Suffice to say, we were in that lift and on the seventh floor before the bell boy oculd even consider grabbing our bags for us. The room was so unbelivably awesome, with it´s mini-bar, plasma screen TV, jacuzzi bath and full length mirror, it seemed utterly ridiculous that only a few nights beforehand we had been skankng around the kitchen in Casa Yoses, looking for glasses without dead bugs hanging out in them, and showering with our hands behind our backs as the only warm shower had to compensate for this advantage by giving you an electric shock everytime you touched it.

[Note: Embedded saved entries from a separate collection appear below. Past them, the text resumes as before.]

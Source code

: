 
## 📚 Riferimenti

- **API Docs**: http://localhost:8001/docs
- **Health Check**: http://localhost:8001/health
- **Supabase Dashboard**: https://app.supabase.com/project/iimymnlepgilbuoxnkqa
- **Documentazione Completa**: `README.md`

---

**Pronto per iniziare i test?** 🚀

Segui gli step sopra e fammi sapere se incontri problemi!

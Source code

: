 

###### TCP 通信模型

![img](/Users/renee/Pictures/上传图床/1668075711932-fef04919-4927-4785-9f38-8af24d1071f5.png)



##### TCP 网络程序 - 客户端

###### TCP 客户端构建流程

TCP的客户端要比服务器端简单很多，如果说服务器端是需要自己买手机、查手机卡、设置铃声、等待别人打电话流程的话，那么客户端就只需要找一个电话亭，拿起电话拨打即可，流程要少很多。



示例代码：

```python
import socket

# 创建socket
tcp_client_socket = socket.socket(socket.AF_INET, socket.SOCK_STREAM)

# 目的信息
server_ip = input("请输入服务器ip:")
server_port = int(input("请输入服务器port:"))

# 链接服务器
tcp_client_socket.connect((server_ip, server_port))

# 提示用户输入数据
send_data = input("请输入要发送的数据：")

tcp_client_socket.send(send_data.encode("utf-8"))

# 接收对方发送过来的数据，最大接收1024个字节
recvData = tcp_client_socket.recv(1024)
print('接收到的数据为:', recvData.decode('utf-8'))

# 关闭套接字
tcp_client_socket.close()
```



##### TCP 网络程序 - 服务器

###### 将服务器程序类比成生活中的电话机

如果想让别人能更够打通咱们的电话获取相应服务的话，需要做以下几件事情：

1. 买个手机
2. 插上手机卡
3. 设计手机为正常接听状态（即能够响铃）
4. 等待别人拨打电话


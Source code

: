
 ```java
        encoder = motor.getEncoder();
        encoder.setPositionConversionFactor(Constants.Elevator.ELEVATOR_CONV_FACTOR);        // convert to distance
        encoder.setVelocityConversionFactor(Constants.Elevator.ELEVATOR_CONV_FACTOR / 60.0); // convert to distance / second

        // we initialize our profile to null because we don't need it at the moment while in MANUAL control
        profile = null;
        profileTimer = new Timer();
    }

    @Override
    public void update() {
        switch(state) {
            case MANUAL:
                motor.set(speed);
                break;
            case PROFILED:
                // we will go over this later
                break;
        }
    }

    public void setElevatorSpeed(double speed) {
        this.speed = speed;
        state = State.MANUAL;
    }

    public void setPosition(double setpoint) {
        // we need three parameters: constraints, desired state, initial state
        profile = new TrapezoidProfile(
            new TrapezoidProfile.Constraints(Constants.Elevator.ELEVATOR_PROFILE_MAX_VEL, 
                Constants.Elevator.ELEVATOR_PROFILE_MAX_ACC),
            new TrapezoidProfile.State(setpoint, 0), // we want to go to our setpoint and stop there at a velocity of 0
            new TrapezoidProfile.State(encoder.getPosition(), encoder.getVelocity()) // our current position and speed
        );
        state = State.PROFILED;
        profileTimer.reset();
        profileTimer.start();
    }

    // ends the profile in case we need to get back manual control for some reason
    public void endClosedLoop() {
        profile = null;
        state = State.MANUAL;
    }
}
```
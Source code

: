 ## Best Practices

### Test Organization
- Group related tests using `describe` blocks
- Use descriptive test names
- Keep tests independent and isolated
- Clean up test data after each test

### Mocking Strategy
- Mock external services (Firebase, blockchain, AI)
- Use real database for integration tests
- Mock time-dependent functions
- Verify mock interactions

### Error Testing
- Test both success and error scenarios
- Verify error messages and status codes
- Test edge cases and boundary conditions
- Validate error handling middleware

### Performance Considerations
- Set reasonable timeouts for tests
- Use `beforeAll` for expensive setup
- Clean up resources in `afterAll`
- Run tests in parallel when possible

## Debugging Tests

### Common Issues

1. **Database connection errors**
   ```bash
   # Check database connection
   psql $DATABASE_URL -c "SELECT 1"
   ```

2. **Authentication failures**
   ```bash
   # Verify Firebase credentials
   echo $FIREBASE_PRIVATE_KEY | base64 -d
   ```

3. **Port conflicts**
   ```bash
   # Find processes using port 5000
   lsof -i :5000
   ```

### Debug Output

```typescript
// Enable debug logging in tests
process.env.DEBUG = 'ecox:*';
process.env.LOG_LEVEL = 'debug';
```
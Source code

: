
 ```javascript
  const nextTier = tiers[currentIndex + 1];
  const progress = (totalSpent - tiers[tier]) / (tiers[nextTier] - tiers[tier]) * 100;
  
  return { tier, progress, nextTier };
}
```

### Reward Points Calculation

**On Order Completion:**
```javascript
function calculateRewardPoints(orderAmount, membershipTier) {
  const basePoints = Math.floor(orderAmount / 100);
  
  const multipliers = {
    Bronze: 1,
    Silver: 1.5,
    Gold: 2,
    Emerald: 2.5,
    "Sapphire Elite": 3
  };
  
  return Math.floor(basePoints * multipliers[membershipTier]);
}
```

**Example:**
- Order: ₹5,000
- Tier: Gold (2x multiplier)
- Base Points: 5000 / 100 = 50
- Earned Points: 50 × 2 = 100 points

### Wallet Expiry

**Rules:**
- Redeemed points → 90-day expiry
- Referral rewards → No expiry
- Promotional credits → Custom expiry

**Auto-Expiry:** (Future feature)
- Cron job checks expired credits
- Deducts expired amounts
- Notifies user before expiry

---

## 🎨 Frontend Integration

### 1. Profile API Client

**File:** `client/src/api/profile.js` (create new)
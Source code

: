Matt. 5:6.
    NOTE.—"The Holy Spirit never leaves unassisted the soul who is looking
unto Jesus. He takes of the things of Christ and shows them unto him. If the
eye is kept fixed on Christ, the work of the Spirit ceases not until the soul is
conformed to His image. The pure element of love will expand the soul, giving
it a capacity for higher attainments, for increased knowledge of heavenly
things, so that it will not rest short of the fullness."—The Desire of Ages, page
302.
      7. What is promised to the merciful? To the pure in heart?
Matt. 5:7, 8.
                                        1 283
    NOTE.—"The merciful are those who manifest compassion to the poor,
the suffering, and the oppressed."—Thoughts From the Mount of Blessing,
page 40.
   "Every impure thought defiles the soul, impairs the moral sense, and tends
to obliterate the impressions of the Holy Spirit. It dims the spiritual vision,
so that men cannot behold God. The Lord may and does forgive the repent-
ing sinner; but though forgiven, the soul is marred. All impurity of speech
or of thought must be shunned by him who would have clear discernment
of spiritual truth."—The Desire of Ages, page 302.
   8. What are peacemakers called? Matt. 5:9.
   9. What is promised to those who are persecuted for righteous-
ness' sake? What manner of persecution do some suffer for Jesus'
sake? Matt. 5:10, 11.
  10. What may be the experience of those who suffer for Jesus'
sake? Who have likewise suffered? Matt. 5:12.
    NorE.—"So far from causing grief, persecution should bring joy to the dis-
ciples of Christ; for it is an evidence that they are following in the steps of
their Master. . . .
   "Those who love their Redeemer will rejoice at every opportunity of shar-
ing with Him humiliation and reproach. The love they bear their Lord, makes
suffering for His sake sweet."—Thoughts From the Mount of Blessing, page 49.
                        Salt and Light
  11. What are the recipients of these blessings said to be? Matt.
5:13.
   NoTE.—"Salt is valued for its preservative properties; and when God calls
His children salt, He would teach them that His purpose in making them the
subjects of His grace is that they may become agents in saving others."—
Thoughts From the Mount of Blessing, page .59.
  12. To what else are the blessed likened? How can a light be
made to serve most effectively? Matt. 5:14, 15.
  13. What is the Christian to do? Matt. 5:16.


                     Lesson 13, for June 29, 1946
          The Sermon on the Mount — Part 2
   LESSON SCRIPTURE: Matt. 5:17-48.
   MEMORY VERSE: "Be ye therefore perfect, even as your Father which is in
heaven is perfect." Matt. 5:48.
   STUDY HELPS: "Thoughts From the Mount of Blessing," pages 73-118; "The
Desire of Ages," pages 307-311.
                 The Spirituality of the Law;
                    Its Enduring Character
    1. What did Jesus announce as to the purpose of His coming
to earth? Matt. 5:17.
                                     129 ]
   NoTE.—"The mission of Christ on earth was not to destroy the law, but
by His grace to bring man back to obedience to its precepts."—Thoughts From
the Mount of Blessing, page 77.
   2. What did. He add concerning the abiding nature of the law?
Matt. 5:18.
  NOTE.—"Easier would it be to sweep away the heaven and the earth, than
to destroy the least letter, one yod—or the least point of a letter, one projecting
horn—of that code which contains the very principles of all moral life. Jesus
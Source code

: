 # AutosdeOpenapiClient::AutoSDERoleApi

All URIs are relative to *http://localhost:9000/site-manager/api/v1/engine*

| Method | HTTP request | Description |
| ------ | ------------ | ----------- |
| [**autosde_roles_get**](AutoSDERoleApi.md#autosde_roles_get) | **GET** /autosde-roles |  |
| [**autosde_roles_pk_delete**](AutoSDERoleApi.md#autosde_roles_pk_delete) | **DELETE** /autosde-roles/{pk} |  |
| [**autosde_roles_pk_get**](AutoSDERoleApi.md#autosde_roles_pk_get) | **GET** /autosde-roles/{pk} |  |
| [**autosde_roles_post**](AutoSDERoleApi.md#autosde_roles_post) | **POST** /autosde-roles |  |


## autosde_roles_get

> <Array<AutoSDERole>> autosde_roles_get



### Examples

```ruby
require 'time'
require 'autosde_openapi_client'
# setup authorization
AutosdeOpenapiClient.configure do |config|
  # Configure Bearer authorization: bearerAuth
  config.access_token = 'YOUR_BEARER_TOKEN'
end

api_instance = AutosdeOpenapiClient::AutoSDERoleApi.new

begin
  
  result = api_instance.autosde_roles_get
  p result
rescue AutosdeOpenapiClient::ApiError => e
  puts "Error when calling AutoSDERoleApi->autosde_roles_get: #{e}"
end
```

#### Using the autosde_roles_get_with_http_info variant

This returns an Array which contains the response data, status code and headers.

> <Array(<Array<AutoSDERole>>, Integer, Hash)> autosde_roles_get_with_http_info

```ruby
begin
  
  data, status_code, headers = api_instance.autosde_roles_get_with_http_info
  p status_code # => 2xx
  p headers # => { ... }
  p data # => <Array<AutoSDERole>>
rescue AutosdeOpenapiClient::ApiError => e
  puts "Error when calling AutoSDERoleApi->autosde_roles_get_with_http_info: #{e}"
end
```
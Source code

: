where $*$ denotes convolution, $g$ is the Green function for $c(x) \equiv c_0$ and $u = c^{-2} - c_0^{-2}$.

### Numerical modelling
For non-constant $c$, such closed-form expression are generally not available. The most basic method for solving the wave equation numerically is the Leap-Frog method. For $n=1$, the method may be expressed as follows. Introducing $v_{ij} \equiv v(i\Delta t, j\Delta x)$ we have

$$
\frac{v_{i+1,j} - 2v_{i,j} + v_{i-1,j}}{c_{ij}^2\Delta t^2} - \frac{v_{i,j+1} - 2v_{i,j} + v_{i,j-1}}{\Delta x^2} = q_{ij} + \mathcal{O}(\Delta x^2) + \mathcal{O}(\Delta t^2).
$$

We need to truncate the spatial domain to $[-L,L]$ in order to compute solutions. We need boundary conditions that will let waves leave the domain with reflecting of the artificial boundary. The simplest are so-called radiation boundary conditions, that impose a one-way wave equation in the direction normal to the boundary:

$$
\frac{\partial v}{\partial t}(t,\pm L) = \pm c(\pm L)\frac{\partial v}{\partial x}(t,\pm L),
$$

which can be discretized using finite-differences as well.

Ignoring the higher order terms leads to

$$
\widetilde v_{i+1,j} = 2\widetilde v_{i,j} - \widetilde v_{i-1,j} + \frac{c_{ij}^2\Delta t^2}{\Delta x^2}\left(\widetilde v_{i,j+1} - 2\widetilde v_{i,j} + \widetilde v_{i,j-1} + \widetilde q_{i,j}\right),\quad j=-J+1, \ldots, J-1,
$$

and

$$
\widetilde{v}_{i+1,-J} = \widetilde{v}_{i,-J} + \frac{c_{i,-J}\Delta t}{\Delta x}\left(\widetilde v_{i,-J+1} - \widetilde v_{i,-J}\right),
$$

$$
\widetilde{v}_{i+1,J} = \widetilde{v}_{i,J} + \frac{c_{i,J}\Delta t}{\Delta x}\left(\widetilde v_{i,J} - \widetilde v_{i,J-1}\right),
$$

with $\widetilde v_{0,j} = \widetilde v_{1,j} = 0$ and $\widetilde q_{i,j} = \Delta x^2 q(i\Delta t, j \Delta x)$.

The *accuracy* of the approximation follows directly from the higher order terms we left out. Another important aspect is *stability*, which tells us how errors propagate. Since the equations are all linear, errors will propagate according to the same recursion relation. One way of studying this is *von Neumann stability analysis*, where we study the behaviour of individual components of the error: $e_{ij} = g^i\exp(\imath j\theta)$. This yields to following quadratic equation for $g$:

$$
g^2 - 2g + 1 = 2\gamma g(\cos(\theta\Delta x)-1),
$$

This day passed with us taking 100% advantage of everything the room had to offer, watching friends, taking hour long baths and hitting the mini-bar like it had never been hit before. Eventually though, it was 7pm, and time to cruise downstairs to meet our tour group. In order of appearence, we met Ruben (our cheery tour guide), Trevor, Teressa and Clayton (a Canadian family), Robert (a hearty New Yorker), Carol-Ann and Danielle (more Canadians), Peter and Jennifer (South African brother and sister), Lisa (a fellow Brit), Manuela (Italian solo-traveller) and Julia and Michael (a lovely Canadian couple). We then had a delightful orientation meeting, with many pisco sours for all. Rach and I felt all the more out-of-place at the efficiency and smoothness of the whole operation, but decided to go along with it regardless. Things took a turn for the lolling as we began to discuss the impending flight to Puno, and the group instantly bombarded poor Ruben with about a billion questions regarding what items are and are not permitted on the flight, how to check in and baggae allowance. I finally could take no more, and commented mainly to Ruben and Rach "For God´s sake, you all flew here! It hasn´t changed!" My anger earned a stifled laugh from Rachel and a grateful smile from Rubes.
Once this debacle had ended, and eveyone finally seemed to accept that airport protocall had not altered dramatically within the last few hours, we headed out for a slap-up meal, the first time Rach and I had eaten in a restauraunt since a hefilty cheap Mexican with Charlie and Callum back in CR. The night ended with Rach and I putting all politeness and manners to one side, hungrily finishing off everyone´s leftovers due to a lack of lunch that day. It very much was the shape of things to come.